Yöneticiydi. Bir çok insanın imrenerek baktığı bir konumdaydı. Ama yaşadığı hayatı hayat olarak görmüyordu.
-"Bu ne biçim hayat böyle" diye söylendi kendi kendine. Hafta sonlarında dahi evine gidemiyordu. Toplantılar, iş seyahatleri, yazışmalar ve koşuşturmayla geçen bir hayat. Ailesine, çocuklarına vakit ayıramıyordu. Pek çok yakın dostunun adını dahi unutmuştu. Bu karamsarlık içinde kıvranırken birden çekmecesindeki küçük radyosu aklına geldi.
Radyoyu açtı, yayınlanan müzik parçası ile biraz rahatladığını hissetti. Müziğin ardından yaşlı bir adamın konuşmasıyla gayri ihtiyari radyoyu kapatmak istedi. Ama birden durdu. İlginç bir teoriden bahsedeceğini söylüyordu ihtiyar adam.

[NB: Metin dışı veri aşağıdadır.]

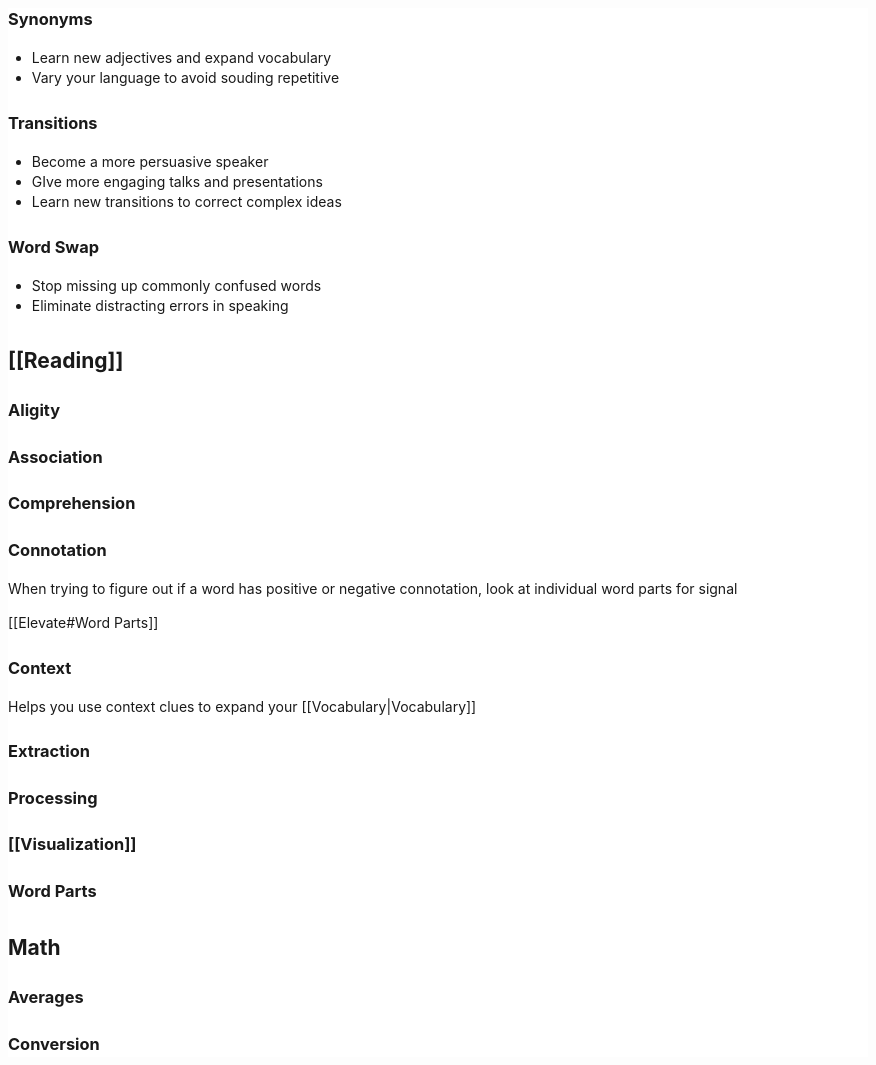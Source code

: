 ### Synonyms

- Learn new adjectives and expand vocabulary 
- Vary your language to avoid souding repetitive

### Transitions

- Become a more persuasive speaker
- GIve more engaging talks and presentations
- Learn new transitions to correct complex ideas

### Word Swap

- Stop missing up commonly confused words
- Eliminate distracting errors in speaking

## [[Reading]]

### Aligity

### Association

### Comprehension

### Connotation

When trying to figure out if a word has positive or negative connotation, look at individual word parts for signal

[[Elevate#Word Parts]]

### Context

Helps you use context clues to expand your [[Vocabulary|Vocabulary]]

### Extraction

### Processing

### [[Visualization]]

### Word Parts

## Math

### Averages

### Conversion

Bin Misket Teorisi'ni anlatacaktı
Merakla dinlemeye başladı ihtiyar adamı.
-"Bir gün oturdum ve biraz aritmetik yaptım. Bir kişinin ortalama yetmiş beş yaşına kadar yaşadığını varsayalım. Biliyorum, bazıları daha çok bazıları daha az yaşar ama biz yetmişbeş sene yaşayacağını düşünelim. Bir yılda elli iki hafta olduğu için yetmiş beşi elli iki ile çarptım ve ortalama ömre sahip bir insanın tüm hayatında yaşayacağı Cumartesi sabahı sayısı olarak 3900 rakamına ulaştım.

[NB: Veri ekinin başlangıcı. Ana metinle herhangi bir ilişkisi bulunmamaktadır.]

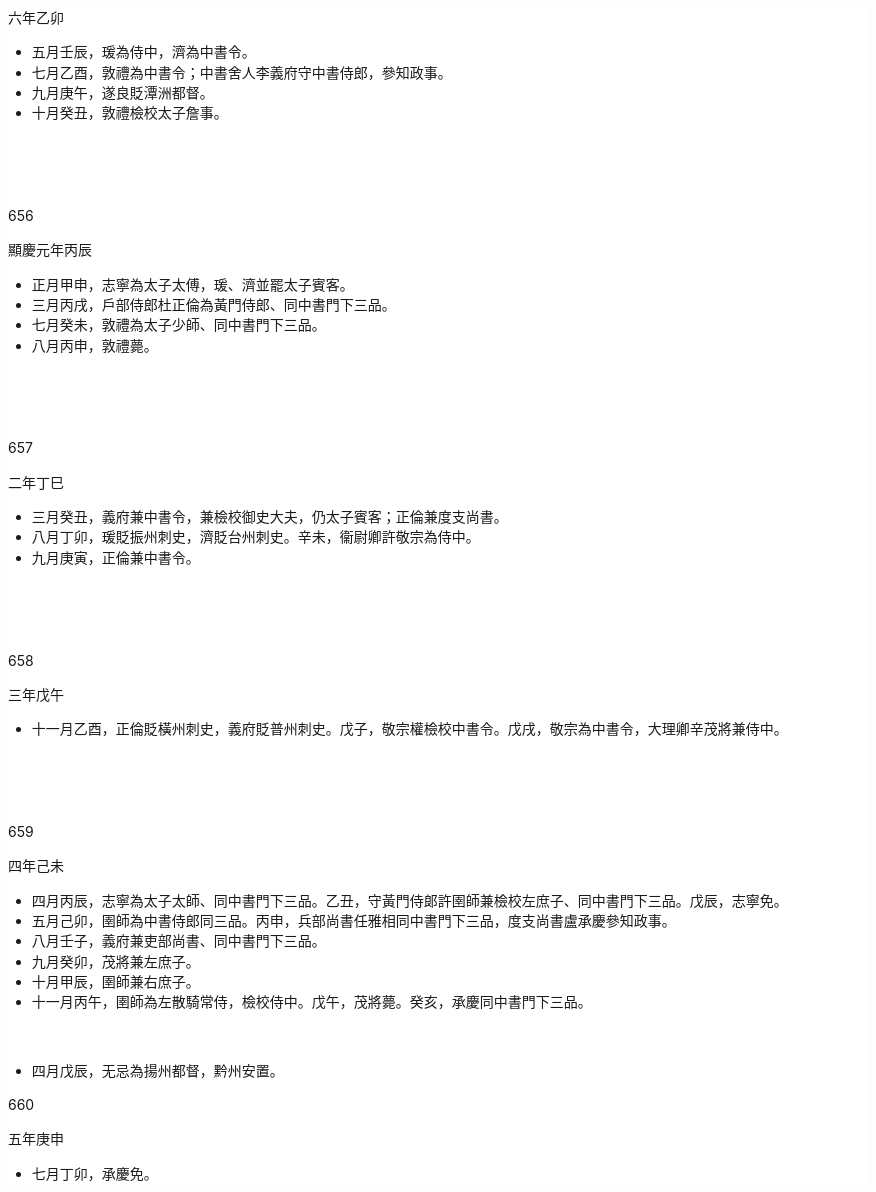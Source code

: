 六年乙卯

*   五月壬辰，瑗為侍中，濟為中書令。
*   七月乙酉，敦禮為中書令；中書舍人李義府守中書侍郎，參知政事。
*   九月庚午，遂良貶潭洲都督。
*   十月癸丑，敦禮檢校太子詹事。

　

　

656

顯慶元年丙辰

*   正月甲申，志寧為太子太傅，瑗、濟並罷太子賓客。
*   三月丙戌，戶部侍郎杜正倫為黃門侍郎、同中書門下三品。
*   七月癸未，敦禮為太子少師、同中書門下三品。
*   八月丙申，敦禮薨。

　

　

657

二年丁巳

*   三月癸丑，義府兼中書令，兼檢校御史大夫，仍太子賓客；正倫兼度支尚書。
*   八月丁卯，瑗貶振州刺史，濟貶台州刺史。辛未，衞尉卿許敬宗為侍中。
*   九月庚寅，正倫兼中書令。

　

　

658

三年戊午

*   十一月乙酉，正倫貶橫州刺史，義府貶普州刺史。戊子，敬宗權檢校中書令。戊戌，敬宗為中書令，大理卿辛茂將兼侍中。

　

　

659

四年己未

*   四月丙辰，志寧為太子太師、同中書門下三品。乙丑，守黃門侍郞許圉師兼檢校左庶子、同中書門下三品。戊辰，志寧免。
*   五月己卯，圉師為中書侍郎同三品。丙申，兵部尚書任雅相同中書門下三品，度支尚書盧承慶參知政事。
*   八月壬子，義府兼吏部尚書、同中書門下三品。
*   九月癸卯，茂將兼左庶子。
*   十月甲辰，圉師兼右庶子。
*   十一月丙午，圉師為左散騎常侍，檢校侍中。戊午，茂將薨。癸亥，承慶同中書門下三品。

　

*   四月戊辰，无忌為揚州都督，黔州安置。

660

五年庚申

*   七月丁卯，承慶免。
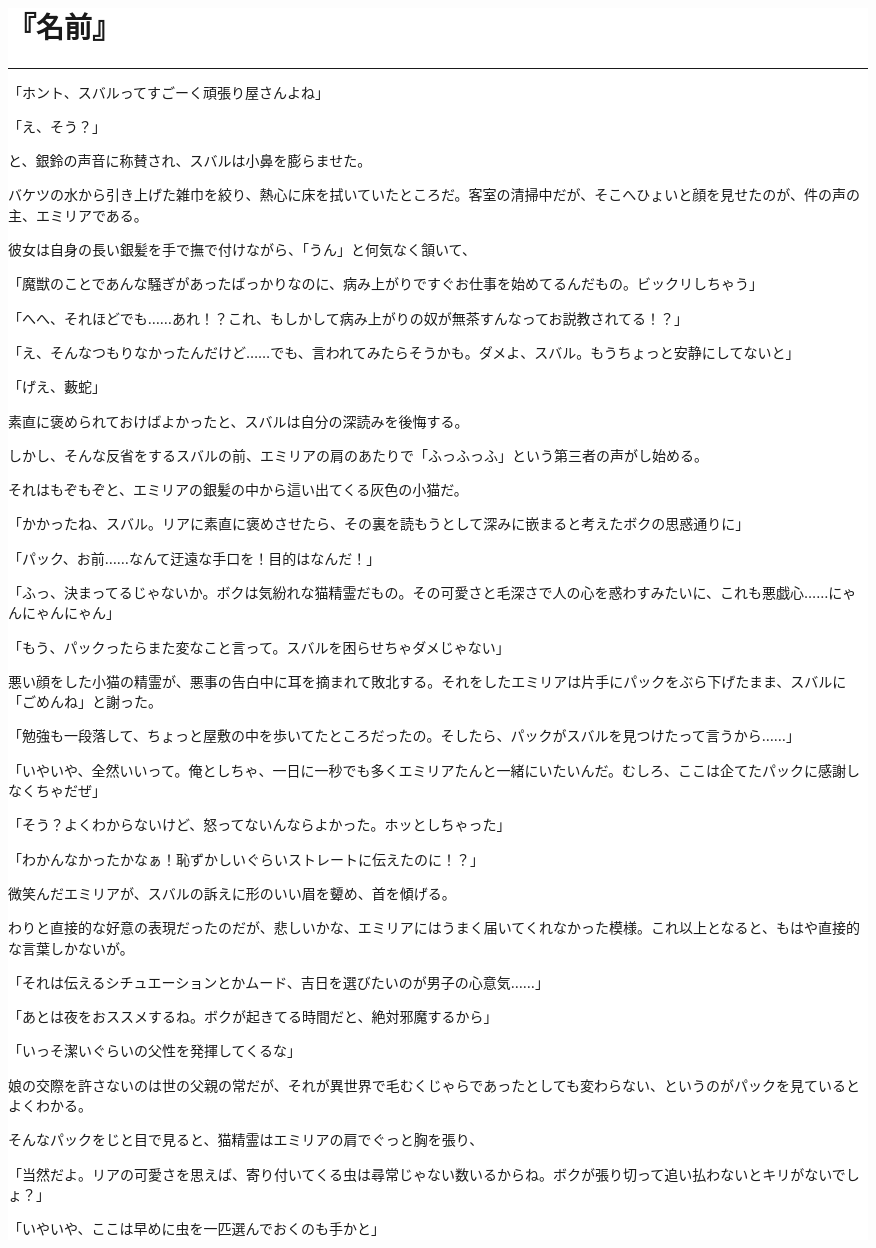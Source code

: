 # 『名前』

------

「ホント、スバルってすごーく頑張り屋さんよね」

「え、そう？」

と、銀鈴の声音に称賛され、スバルは小鼻を膨らませた。

バケツの水から引き上げた雑巾を絞り、熱心に床を拭いていたところだ。客室の清掃中だが、そこへひょいと顔を見せたのが、件の声の主、エミリアである。

彼女は自身の長い銀髪を手で撫で付けながら、「うん」と何気なく頷いて、

「魔獣のことであんな騒ぎがあったばっかりなのに、病み上がりですぐお仕事を始めてるんだもの。ビックリしちゃう」

「へへ、それほどでも……あれ！？これ、もしかして病み上がりの奴が無茶すんなってお説教されてる！？」

「え、そんなつもりなかったんだけど……でも、言われてみたらそうかも。ダメよ、スバル。もうちょっと安静にしてないと」

「げえ、藪蛇」

素直に褒められておけばよかったと、スバルは自分の深読みを後悔する。

しかし、そんな反省をするスバルの前、エミリアの肩のあたりで「ふっふっふ」という第三者の声がし始める。

それはもぞもぞと、エミリアの銀髪の中から這い出てくる灰色の小猫だ。

「かかったね、スバル。リアに素直に褒めさせたら、その裏を読もうとして深みに嵌まると考えたボクの思惑通りに」

「パック、お前……なんて迂遠な手口を！目的はなんだ！」

「ふっ、決まってるじゃないか。ボクは気紛れな猫精霊だもの。その可愛さと毛深さで人の心を惑わすみたいに、これも悪戯心……にゃんにゃんにゃん」

「もう、パックったらまた変なこと言って。スバルを困らせちゃダメじゃない」

悪い顔をした小猫の精霊が、悪事の告白中に耳を摘まれて敗北する。それをしたエミリアは片手にパックをぶら下げたまま、スバルに「ごめんね」と謝った。

「勉強も一段落して、ちょっと屋敷の中を歩いてたところだったの。そしたら、パックがスバルを見つけたって言うから……」

「いやいや、全然いいって。俺としちゃ、一日に一秒でも多くエミリアたんと一緒にいたいんだ。むしろ、ここは企てたパックに感謝しなくちゃだぜ」

「そう？よくわからないけど、怒ってないんならよかった。ホッとしちゃった」

「わかんなかったかなぁ！恥ずかしいぐらいストレートに伝えたのに！？」

微笑んだエミリアが、スバルの訴えに形のいい眉を顰め、首を傾げる。

わりと直接的な好意の表現だったのだが、悲しいかな、エミリアにはうまく届いてくれなかった模様。これ以上となると、もはや直接的な言葉しかないが。

「それは伝えるシチュエーションとかムード、吉日を選びたいのが男子の心意気……」

「あとは夜をおススメするね。ボクが起きてる時間だと、絶対邪魔するから」

「いっそ潔いぐらいの父性を発揮してくるな」

娘の交際を許さないのは世の父親の常だが、それが異世界で毛むくじゃらであったとしても変わらない、というのがパックを見ているとよくわかる。

そんなパックをじと目で見ると、猫精霊はエミリアの肩でぐっと胸を張り、

「当然だよ。リアの可愛さを思えば、寄り付いてくる虫は尋常じゃない数いるからね。ボクが張り切って追い払わないとキリがないでしょ？」

「いやいや、ここは早めに虫を一匹選んでおくのも手かと」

Şimdi beni iyi dinleyin. En önemli kısmına geliyorum. Bütün bunları ayrıntılı olarak düşünmeye elli beş yaşımda başlamıştım. Yaptığım hesaba göre yetmişbeş yaşına kadar yaşarsam eğer, bundan sonra yaşayabileceğim Cumartesi sayısı sadece bin adet olacaktı.

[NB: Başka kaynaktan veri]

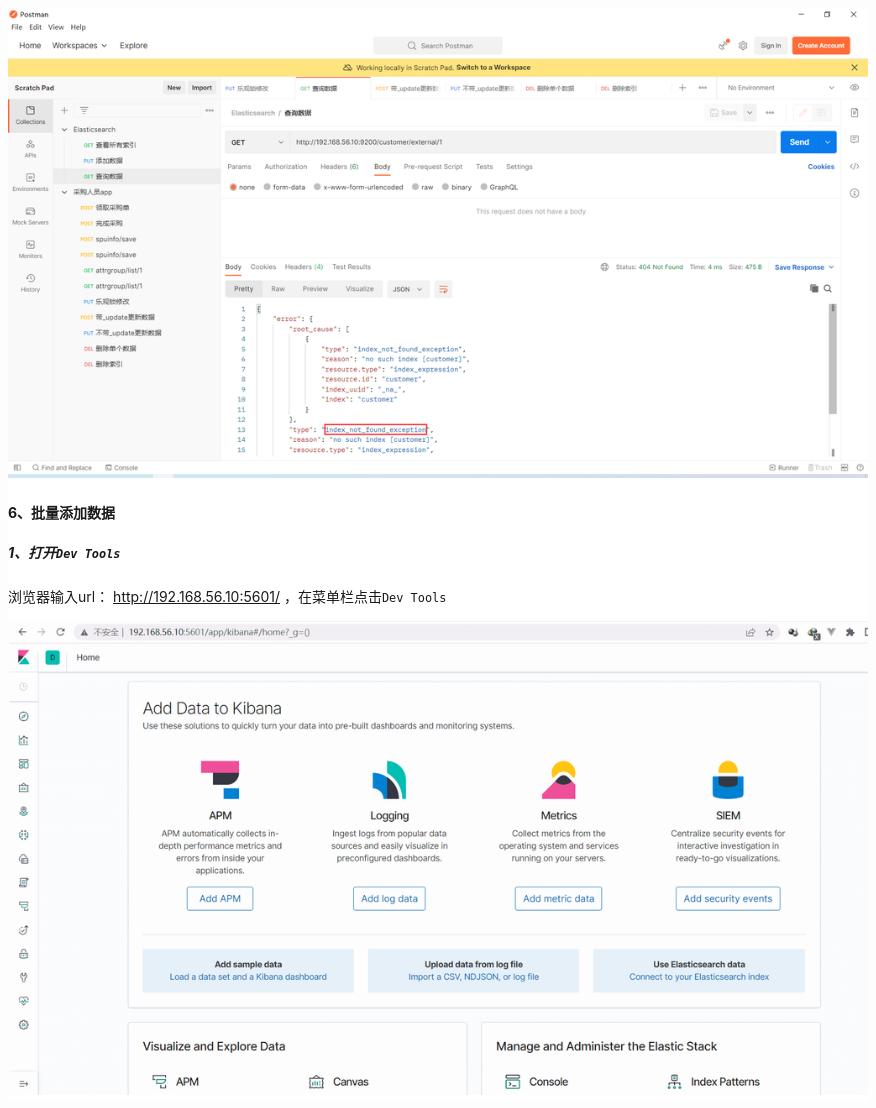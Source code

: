 ![image-20220702234516077](image/5.1.3.5.2.2.png)

#### 6、批量添加数据

##### 1、打开`Dev Tools`

浏览器输入url： http://192.168.56.10:5601/  ，在菜单栏点击`Dev Tools`

![GIF 2022-7-2 23-50-24](image/5.1.3.6.1.png)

Bunun üzerine oyuncak satan bir kaç dükkanı dolaşarak tam bin adet misket satın aldım ve bu misketleri bir araya getirerek atelye'mde radyomun yanında bulunan büyük şeffaf bir kavanozun içerisine doldurdum.
O günden sonra her Cumartesi kavanozdan birer tane misket aldım. Misketlerin azaldığını gördükçe, hayatımdaki önemli şeyleri daha fazla düşünmeye başlamıştım. Anladım ki, Dünyadaki zamanımın akıp gittiğini seyretmek kadar önceliklerimi düzene koymama hiç bir şey yardım edemez."
Yaşlı adamın anlattıkları öylesine etkiliydi ki, genç işadamı adeta dünyadan kopmuş, radyoya kilitlenmişti. Yaşlı adam şu cümlelerle konuşmasını tamamladı;
-"Programı kapatmadan önce size son bir şey daha anlatacağım. Bu sabah kavanozun içindeki son misketi de aldım. Eğer önümüzdeki Cumartesi'ye kadar yaşarsam, bana biraz daha zaman verilmiş olacak. Unutmayın ki, hepinizin kullanabileceği en önemli şey, biraz daha fazla zamandır."
Farkında mısınız bilmiyorum ama bizi meşgul eden o kadar oyun var ki...
Önemli yada önemsiz.
Ama biz bunların arasında kaybolup gittiğimizi fark edemiyoruz bile...
İşin garibi fark ettiğimiz anda "şu işimi de bitireyim ondan sonra" diye erteliyoruz.
Öyle değil mi?
Haydi şimdi arkanıza yaslanın.
Derince bir nefes alın.
Hayatınızda önemli olan dostlarınızdan birisinin telefonunu çaldırın...
Ve cıvıl cıvıl sesinizle ona "ALO"deyin.
Gülümseyin... Gülümseyin... Gülümseyin...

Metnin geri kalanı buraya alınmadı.